(Beginning of Recorded information)
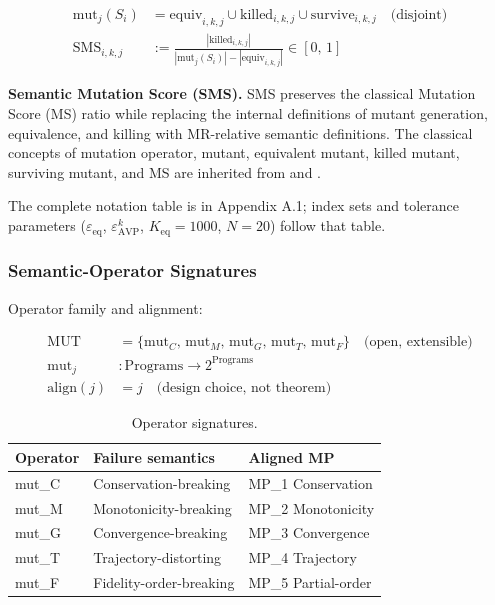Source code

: \documentclass[manuscript,screen,review]{acmart}
\begin{document}
\begin{align*}
\mathrm{mut}_j(S_i) &= \mathrm{equiv}_{i,k,j} \cup \mathrm{killed}_{i,k,j} \cup \mathrm{survive}_{i,k,j} \quad \text{(disjoint)} \\
\mathrm{SMS}_{i,k,j} &:= \frac{|\mathrm{killed}_{i,k,j}|}{|\mathrm{mut}_j(S_i)| - |\mathrm{equiv}_{i,k,j}|} \in [0,\,1]
\end{align*}

\textbf{Semantic Mutation Score (SMS).} SMS preserves the classical
Mutation Score (MS) ratio while replacing the internal definitions of
mutant generation, equivalence, and killing with MR-relative semantic
definitions. The classical concepts of mutation operator, mutant,
equivalent mutant, killed mutant, surviving mutant, and MS are inherited
from \citet{jia2011analysis} and
\citet{ammann2008introduction}.

The complete notation table is in Appendix A.1; index sets and tolerance
parameters ($\varepsilon_{\mathrm{eq}}$, $\varepsilon_{\mathrm{AVP}}^k$,
$K_{\mathrm{eq}} = 1000$, $N = 20$) follow that table.

\subsubsection{Semantic-Operator Signatures}\label{operator-signatures}

Operator family and alignment:

\begin{align*}
\mathrm{MUT} &= \{\mathrm{mut}_C,\, \mathrm{mut}_M,\, \mathrm{mut}_G,\, \mathrm{mut}_T,\, \mathrm{mut}_F\} \quad \text{(open, extensible)} \\
\mathrm{mut}_j &: \text{Programs} \to 2^{\text{Programs}} \\
\mathrm{align}(j) &= j \quad \text{(design choice, not theorem)}
\end{align*}

\begin{table}[t]
\caption{Operator signatures.}\label{tab:p2-01}
\centering
\begin{tabular}{@{}lll@{}}
\toprule
Operator & Failure semantics & Aligned MP \\
\midrule
mut\_C & Conservation-breaking & MP\_1 Conservation \\
mut\_M & Monotonicity-breaking & MP\_2 Monotonicity \\
mut\_G & Convergence-breaking & MP\_3 Convergence \\
mut\_T & Trajectory-distorting & MP\_4 Trajectory \\
mut\_F & Fidelity-order-breaking & MP\_5 Partial-order \\
\bottomrule
\end{tabular}
\end{table}
\end{document}
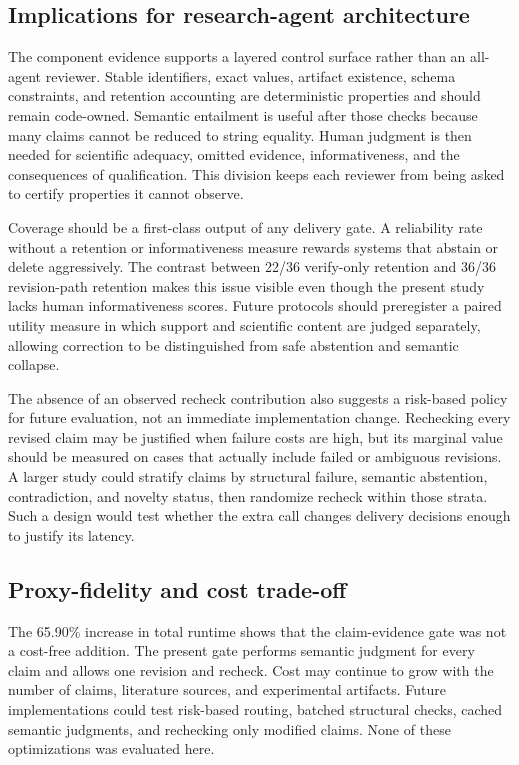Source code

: \documentclass[11pt]{article}
\begin{document}
\subsection{Implications for research-agent architecture}

The component evidence supports a layered control surface rather than an all-agent reviewer. Stable identifiers, exact values, artifact existence, schema constraints, and retention accounting are deterministic properties and should remain code-owned. Semantic entailment is useful after those checks because many claims cannot be reduced to string equality. Human judgment is then needed for scientific adequacy, omitted evidence, informativeness, and the consequences of qualification. This division keeps each reviewer from being asked to certify properties it cannot observe.

Coverage should be a first-class output of any delivery gate. A reliability rate without a retention or informativeness measure rewards systems that abstain or delete aggressively. The contrast between 22/36 verify-only retention and 36/36 revision-path retention makes this issue visible even though the present study lacks human informativeness scores. Future protocols should preregister a paired utility measure in which support and scientific content are judged separately, allowing correction to be distinguished from safe abstention and semantic collapse.

The absence of an observed recheck contribution also suggests a risk-based policy for future evaluation, not an immediate implementation change. Rechecking every revised claim may be justified when failure costs are high, but its marginal value should be measured on cases that actually include failed or ambiguous revisions. A larger study could stratify claims by structural failure, semantic abstention, contradiction, and novelty status, then randomize recheck within those strata. Such a design would test whether the extra call changes delivery decisions enough to justify its latency.

\subsection{Proxy-fidelity and cost trade-off}

The 65.90\% increase in total runtime shows that the claim-evidence gate was not a cost-free addition. The present gate performs semantic judgment for every claim and allows one revision and recheck. Cost may continue to grow with the number of claims, literature sources, and experimental artifacts. Future implementations could test risk-based routing, batched structural checks, cached semantic judgments, and rechecking only modified claims. None of these optimizations was evaluated here.
\end{document}
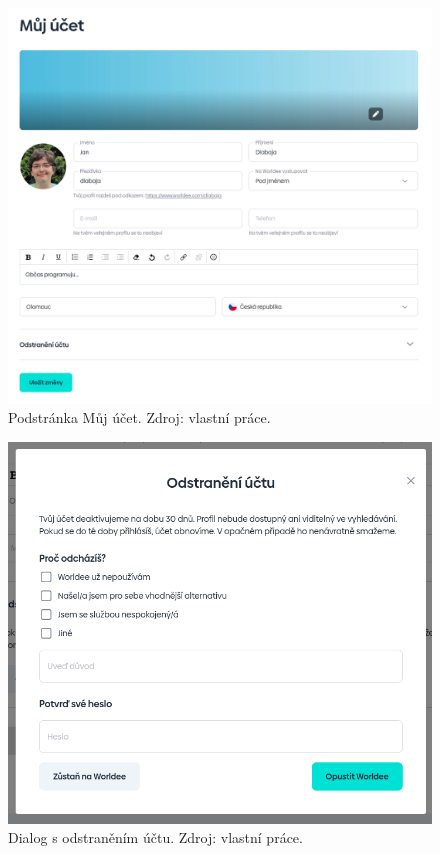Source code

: \begin{figure}
    \centering
    \includegraphics[width=1\linewidth]{obrazky/account.png}
    \caption{Podstránka Můj účet. Zdroj: vlastní práce.}
\end{figure}

\begin{figure}
    \centering
    \includegraphics[width=1\linewidth]{obrazky/delete_account.png}
    \caption{Dialog s odstraněním účtu. Zdroj: vlastní práce.}
\end{figure}


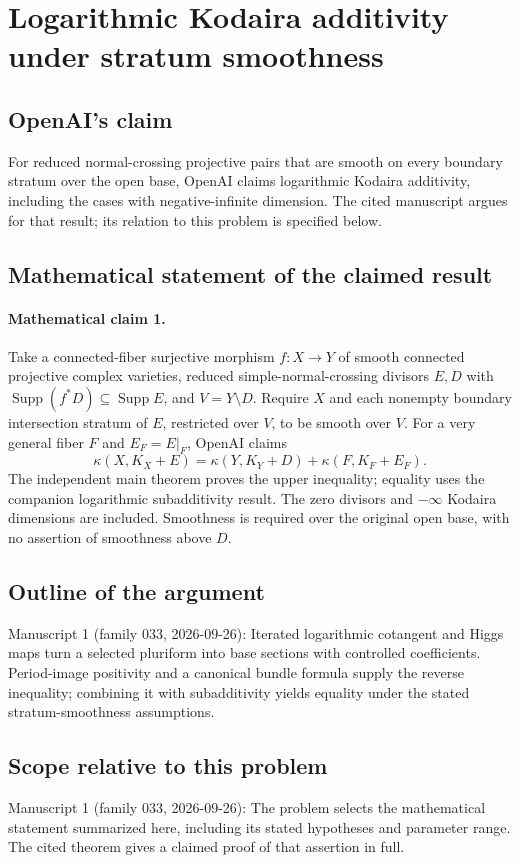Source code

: \documentclass[11pt]{article}
\begin{document}
\section*{Logarithmic Kodaira additivity under stratum smoothness}

\subsection{OpenAI's claim}
For reduced normal-crossing projective pairs that are smooth on every boundary stratum over the open base, OpenAI claims logarithmic Kodaira additivity, including the cases with negative-infinite dimension. The cited manuscript argues for that result; its relation to this problem is specified below.

\subsection{Mathematical statement of the claimed result}
\paragraph{Mathematical claim 1.} Take a connected-fiber surjective morphism $f:X\to Y$ of smooth connected projective complex varieties, reduced simple-normal-crossing divisors $E,D$ with $\operatorname{Supp}(f^*D)\subseteq\operatorname{Supp}E$, and $V=Y\setminus D$. Require $X$ and each nonempty boundary intersection stratum of $E$, restricted over $V$, to be smooth over $V$. For a very general fiber $F$ and $E_F=E|_F$, OpenAI claims
\[
\kappa(X,K_X+E)=\kappa(Y,K_Y+D)+\kappa(F,K_F+E_F).
\]
The independent main theorem proves the upper inequality; equality uses the companion logarithmic subadditivity result. The zero divisors and $-\infty$ Kodaira dimensions are included. Smoothness is required over the original open base, with no assertion of smoothness above $D$.

\subsection{Outline of the argument}
Manuscript 1 (family 033, 2026-09-26): Iterated logarithmic cotangent and Higgs maps turn a selected pluriform into base sections with controlled coefficients. Period-image positivity and a canonical bundle formula supply the reverse inequality; combining it with subadditivity yields equality under the stated stratum-smoothness assumptions.

\subsection{Scope relative to this problem}
Manuscript 1 (family 033, 2026-09-26): The problem selects the mathematical statement summarized here, including its stated hypotheses and parameter range. The cited theorem gives a claimed proof of that assertion in full.
\end{document}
(End of Recorded information)
Leave out the pictures and give the rest of the material again, unaltered.

Source code

: \documentclass[manuscript,screen,review]{acmart}
\begin{document}
\begin{align*}
\mathrm{mut}_j(S_i) &= \mathrm{equiv}_{i,k,j} \cup \mathrm{killed}_{i,k,j} \cup \mathrm{survive}_{i,k,j} \quad \text{(disjoint)} \\
\mathrm{SMS}_{i,k,j} &:= \frac{|\mathrm{killed}_{i,k,j}|}{|\mathrm{mut}_j(S_i)| - |\mathrm{equiv}_{i,k,j}|} \in [0,\,1]
\end{align*}

\textbf{Semantic Mutation Score (SMS).} SMS preserves the classical
Mutation Score (MS) ratio while replacing the internal definitions of
mutant generation, equivalence, and killing with MR-relative semantic
definitions. The classical concepts of mutation operator, mutant,
equivalent mutant, killed mutant, surviving mutant, and MS are inherited
from \citet{jia2011analysis} and
\citet{ammann2008introduction}.

The complete notation table is in Appendix A.1; index sets and tolerance
parameters ($\varepsilon_{\mathrm{eq}}$, $\varepsilon_{\mathrm{AVP}}^k$,
$K_{\mathrm{eq}} = 1000$, $N = 20$) follow that table.

\subsubsection{Semantic-Operator Signatures}\label{operator-signatures}

Operator family and alignment:

\begin{align*}
\mathrm{MUT} &= \{\mathrm{mut}_C,\, \mathrm{mut}_M,\, \mathrm{mut}_G,\, \mathrm{mut}_T,\, \mathrm{mut}_F\} \quad \text{(open, extensible)} \\
\mathrm{mut}_j &: \text{Programs} \to 2^{\text{Programs}} \\
\mathrm{align}(j) &= j \quad \text{(design choice, not theorem)}
\end{align*}

\begin{table}[t]
\caption{Operator signatures.}\label{tab:p2-01}
\centering
\begin{tabular}{@{}lll@{}}
\toprule
Operator & Failure semantics & Aligned MP \\
\midrule
mut\_C & Conservation-breaking & MP\_1 Conservation \\
mut\_M & Monotonicity-breaking & MP\_2 Monotonicity \\
mut\_G & Convergence-breaking & MP\_3 Convergence \\
mut\_T & Trajectory-distorting & MP\_4 Trajectory \\
mut\_F & Fidelity-order-breaking & MP\_5 Partial-order \\
\bottomrule
\end{tabular}
\end{table}
\end{document}
Source code

: \documentclass[11pt]{article}
\begin{document}
\subsection{Implications for research-agent architecture}

The component evidence supports a layered control surface rather than an all-agent reviewer. Stable identifiers, exact values, artifact existence, schema constraints, and retention accounting are deterministic properties and should remain code-owned. Semantic entailment is useful after those checks because many claims cannot be reduced to string equality. Human judgment is then needed for scientific adequacy, omitted evidence, informativeness, and the consequences of qualification. This division keeps each reviewer from being asked to certify properties it cannot observe.

Coverage should be a first-class output of any delivery gate. A reliability rate without a retention or informativeness measure rewards systems that abstain or delete aggressively. The contrast between 22/36 verify-only retention and 36/36 revision-path retention makes this issue visible even though the present study lacks human informativeness scores. Future protocols should preregister a paired utility measure in which support and scientific content are judged separately, allowing correction to be distinguished from safe abstention and semantic collapse.

The absence of an observed recheck contribution also suggests a risk-based policy for future evaluation, not an immediate implementation change. Rechecking every revised claim may be justified when failure costs are high, but its marginal value should be measured on cases that actually include failed or ambiguous revisions. A larger study could stratify claims by structural failure, semantic abstention, contradiction, and novelty status, then randomize recheck within those strata. Such a design would test whether the extra call changes delivery decisions enough to justify its latency.

\subsection{Proxy-fidelity and cost trade-off}

The 65.90\% increase in total runtime shows that the claim-evidence gate was not a cost-free addition. The present gate performs semantic judgment for every claim and allows one revision and recheck. Cost may continue to grow with the number of claims, literature sources, and experimental artifacts. Future implementations could test risk-based routing, batched structural checks, cached semantic judgments, and rechecking only modified claims. None of these optimizations was evaluated here.
\end{document}
Source code

: \begin{figure}
    \centering
    \includegraphics[width=1\linewidth]{obrazky/account.png}
    \caption{Podstránka Můj účet. Zdroj: vlastní práce.}
\end{figure}

\begin{figure}
    \centering
    \includegraphics[width=1\linewidth]{obrazky/delete_account.png}
    \caption{Dialog s odstraněním účtu. Zdroj: vlastní práce.}
\end{figure}


Source code

: \documentclass[11pt]{article}
\begin{document}
\section*{Logarithmic Kodaira additivity under stratum smoothness}

\subsection{OpenAI's claim}
For reduced normal-crossing projective pairs that are smooth on every boundary stratum over the open base, OpenAI claims logarithmic Kodaira additivity, including the cases with negative-infinite dimension. The cited manuscript argues for that result; its relation to this problem is specified below.

\subsection{Mathematical statement of the claimed result}
\paragraph{Mathematical claim 1.} Take a connected-fiber surjective morphism $f:X\to Y$ of smooth connected projective complex varieties, reduced simple-normal-crossing divisors $E,D$ with $\operatorname{Supp}(f^*D)\subseteq\operatorname{Supp}E$, and $V=Y\setminus D$. Require $X$ and each nonempty boundary intersection stratum of $E$, restricted over $V$, to be smooth over $V$. For a very general fiber $F$ and $E_F=E|_F$, OpenAI claims
\[
\kappa(X,K_X+E)=\kappa(Y,K_Y+D)+\kappa(F,K_F+E_F).
\]
The independent main theorem proves the upper inequality; equality uses the companion logarithmic subadditivity result. The zero divisors and $-\infty$ Kodaira dimensions are included. Smoothness is required over the original open base, with no assertion of smoothness above $D$.

\subsection{Outline of the argument}
Manuscript 1 (family 033, 2026-09-26): Iterated logarithmic cotangent and Higgs maps turn a selected pluriform into base sections with controlled coefficients. Period-image positivity and a canonical bundle formula supply the reverse inequality; combining it with subadditivity yields equality under the stated stratum-smoothness assumptions.

\subsection{Scope relative to this problem}
Manuscript 1 (family 033, 2026-09-26): The problem selects the mathematical statement summarized here, including its stated hypotheses and parameter range. The cited theorem gives a claimed proof of that assertion in full.
\end{document}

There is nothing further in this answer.